[Opening Records to process section]
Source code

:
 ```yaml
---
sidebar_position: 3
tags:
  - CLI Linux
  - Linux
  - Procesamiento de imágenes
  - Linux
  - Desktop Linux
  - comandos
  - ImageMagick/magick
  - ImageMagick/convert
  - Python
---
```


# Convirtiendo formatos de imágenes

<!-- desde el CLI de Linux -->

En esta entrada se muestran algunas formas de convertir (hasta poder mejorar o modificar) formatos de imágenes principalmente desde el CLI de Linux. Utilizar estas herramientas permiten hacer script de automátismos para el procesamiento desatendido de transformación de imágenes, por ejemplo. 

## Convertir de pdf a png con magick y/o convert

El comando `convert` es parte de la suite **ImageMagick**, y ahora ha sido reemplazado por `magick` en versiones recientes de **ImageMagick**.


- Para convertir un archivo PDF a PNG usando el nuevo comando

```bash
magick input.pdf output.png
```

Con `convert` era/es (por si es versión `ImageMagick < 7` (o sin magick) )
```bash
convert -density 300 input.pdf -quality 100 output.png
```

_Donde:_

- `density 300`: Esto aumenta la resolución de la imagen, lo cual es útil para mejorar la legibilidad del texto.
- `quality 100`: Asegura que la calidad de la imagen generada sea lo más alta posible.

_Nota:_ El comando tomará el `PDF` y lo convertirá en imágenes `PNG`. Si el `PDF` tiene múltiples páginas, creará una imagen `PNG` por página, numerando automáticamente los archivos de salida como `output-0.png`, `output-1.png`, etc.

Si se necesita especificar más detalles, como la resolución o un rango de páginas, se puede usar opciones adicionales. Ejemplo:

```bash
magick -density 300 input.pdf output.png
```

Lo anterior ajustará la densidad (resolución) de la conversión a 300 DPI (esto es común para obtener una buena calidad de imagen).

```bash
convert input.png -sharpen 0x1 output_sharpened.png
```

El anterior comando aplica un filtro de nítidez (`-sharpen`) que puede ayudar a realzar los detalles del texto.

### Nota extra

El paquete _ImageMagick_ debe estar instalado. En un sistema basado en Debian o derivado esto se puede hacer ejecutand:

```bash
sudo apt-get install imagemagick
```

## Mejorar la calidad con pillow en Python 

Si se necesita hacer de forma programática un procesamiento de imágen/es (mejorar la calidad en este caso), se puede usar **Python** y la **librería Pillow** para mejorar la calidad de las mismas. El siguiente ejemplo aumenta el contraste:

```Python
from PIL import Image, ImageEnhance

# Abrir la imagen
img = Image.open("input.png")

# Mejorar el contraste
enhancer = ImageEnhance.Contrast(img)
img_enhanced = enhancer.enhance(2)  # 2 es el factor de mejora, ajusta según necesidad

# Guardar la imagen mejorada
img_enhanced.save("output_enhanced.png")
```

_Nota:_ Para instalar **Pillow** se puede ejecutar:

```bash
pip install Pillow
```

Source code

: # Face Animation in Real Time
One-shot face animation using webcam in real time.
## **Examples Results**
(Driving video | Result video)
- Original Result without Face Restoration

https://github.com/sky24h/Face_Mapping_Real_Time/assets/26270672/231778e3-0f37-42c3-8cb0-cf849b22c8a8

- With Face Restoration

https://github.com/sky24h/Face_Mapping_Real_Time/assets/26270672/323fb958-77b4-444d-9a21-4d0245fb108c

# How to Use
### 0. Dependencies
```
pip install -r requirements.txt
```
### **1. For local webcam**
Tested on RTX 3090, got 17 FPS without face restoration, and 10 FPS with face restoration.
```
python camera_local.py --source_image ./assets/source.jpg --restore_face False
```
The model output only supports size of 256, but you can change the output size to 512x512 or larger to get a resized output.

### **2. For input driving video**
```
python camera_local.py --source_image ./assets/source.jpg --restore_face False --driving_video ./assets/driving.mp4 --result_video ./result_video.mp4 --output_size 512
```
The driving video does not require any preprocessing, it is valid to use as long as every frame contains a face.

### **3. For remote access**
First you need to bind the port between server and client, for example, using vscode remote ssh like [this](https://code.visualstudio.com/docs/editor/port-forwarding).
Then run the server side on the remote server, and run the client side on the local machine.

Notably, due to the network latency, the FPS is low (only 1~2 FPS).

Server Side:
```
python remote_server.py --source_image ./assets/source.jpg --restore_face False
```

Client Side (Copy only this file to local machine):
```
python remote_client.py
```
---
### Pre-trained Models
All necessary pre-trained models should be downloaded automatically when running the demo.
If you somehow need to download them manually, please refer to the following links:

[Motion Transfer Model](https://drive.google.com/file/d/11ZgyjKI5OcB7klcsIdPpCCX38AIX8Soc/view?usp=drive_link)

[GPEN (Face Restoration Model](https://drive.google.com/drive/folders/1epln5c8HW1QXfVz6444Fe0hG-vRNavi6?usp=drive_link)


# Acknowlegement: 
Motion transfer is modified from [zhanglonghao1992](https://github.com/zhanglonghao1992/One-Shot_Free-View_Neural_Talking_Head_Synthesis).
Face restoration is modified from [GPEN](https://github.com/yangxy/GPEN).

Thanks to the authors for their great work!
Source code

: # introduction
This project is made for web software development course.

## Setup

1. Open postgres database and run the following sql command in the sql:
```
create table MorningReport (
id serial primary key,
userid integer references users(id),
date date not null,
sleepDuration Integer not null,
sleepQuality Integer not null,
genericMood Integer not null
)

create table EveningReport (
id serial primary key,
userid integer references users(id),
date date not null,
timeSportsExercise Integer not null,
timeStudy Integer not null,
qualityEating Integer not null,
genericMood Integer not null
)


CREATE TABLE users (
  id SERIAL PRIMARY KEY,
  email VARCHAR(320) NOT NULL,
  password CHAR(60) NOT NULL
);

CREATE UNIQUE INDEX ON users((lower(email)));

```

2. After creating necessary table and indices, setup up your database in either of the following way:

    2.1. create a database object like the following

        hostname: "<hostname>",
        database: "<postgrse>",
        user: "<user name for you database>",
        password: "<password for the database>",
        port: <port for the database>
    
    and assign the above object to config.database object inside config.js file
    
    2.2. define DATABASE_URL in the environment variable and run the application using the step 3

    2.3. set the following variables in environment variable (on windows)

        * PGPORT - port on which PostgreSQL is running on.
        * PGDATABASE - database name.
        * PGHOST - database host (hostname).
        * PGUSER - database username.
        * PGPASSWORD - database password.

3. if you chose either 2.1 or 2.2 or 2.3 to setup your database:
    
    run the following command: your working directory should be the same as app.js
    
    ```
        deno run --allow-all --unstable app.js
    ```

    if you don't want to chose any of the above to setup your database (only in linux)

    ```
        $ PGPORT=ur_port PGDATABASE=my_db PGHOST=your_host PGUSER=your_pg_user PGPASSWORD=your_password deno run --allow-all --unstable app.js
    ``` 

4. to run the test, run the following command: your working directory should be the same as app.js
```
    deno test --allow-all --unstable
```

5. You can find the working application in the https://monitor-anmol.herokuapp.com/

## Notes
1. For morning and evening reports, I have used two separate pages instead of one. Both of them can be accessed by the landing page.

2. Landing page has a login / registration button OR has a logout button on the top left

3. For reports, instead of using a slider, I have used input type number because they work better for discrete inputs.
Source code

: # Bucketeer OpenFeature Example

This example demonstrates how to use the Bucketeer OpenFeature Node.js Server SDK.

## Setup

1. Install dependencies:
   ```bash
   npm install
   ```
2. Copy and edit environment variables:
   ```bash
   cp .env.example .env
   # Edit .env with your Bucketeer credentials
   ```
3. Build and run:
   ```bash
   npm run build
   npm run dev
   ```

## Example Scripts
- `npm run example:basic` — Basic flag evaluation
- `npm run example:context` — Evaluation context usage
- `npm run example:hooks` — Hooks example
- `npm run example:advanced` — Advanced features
[Closing Records to process section]
▸ Task objective: Your reply should consist solely of the number of lines above that contain the word "directory".

▸ Task result: 2